• About this exercise: Restate word for word every entry that appears below, skipping its pictures.

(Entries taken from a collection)
'''
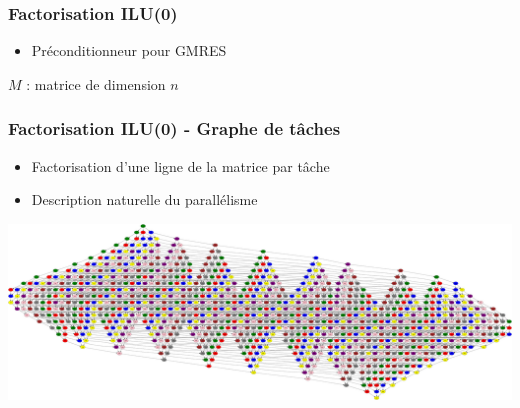 \documentclass{beamer}
\begin{document}
\begin{frame}
  \frametitle{Factorisation ILU(0)}

  \begin{itemize}
    \item Préconditionneur pour GMRES
  \end{itemize}

\begin{algorithm}[H]
\begin{algorithmic}[1]
  \STATE $M$ : matrice de dimension $n$
  \ENDFOR
\end{algorithmic}
\end{algorithm}

\end{frame}


\begin{frame}
  \frametitle{Factorisation ILU(0) - Graphe de tâches}

  \begin{itemize}
    \item Factorisation d'une ligne de la matrice par tâche
    \item Description naturelle du parallélisme
  \end{itemize}

  \centerline{\includegraphics[width=\linewidth]{G1}}
\end{frame}
\end{document}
'''
• Your solution:
 \documentclass{beamer}
\begin{document}
\begin{frame}
  \frametitle{Factorisation ILU(0)}

  \begin{itemize}
    \item Préconditionneur pour GMRES
  \end{itemize}

\begin{algorithm}[H]
\begin{algorithmic}[1]
  \STATE $M$ : matrice de dimension $n$
  \ENDFOR
\end{algorithmic}
\end{algorithm}

\end{frame}


\begin{frame}
  \frametitle{Factorisation ILU(0) - Graphe de tâches}

  \begin{itemize}
    \item Factorisation d'une ligne de la matrice par tâche
    \item Description naturelle du parallélisme
  \end{itemize}

  \centerline{\includegraphics[width=\linewidth]{G1}}
\end{frame}
\end{document}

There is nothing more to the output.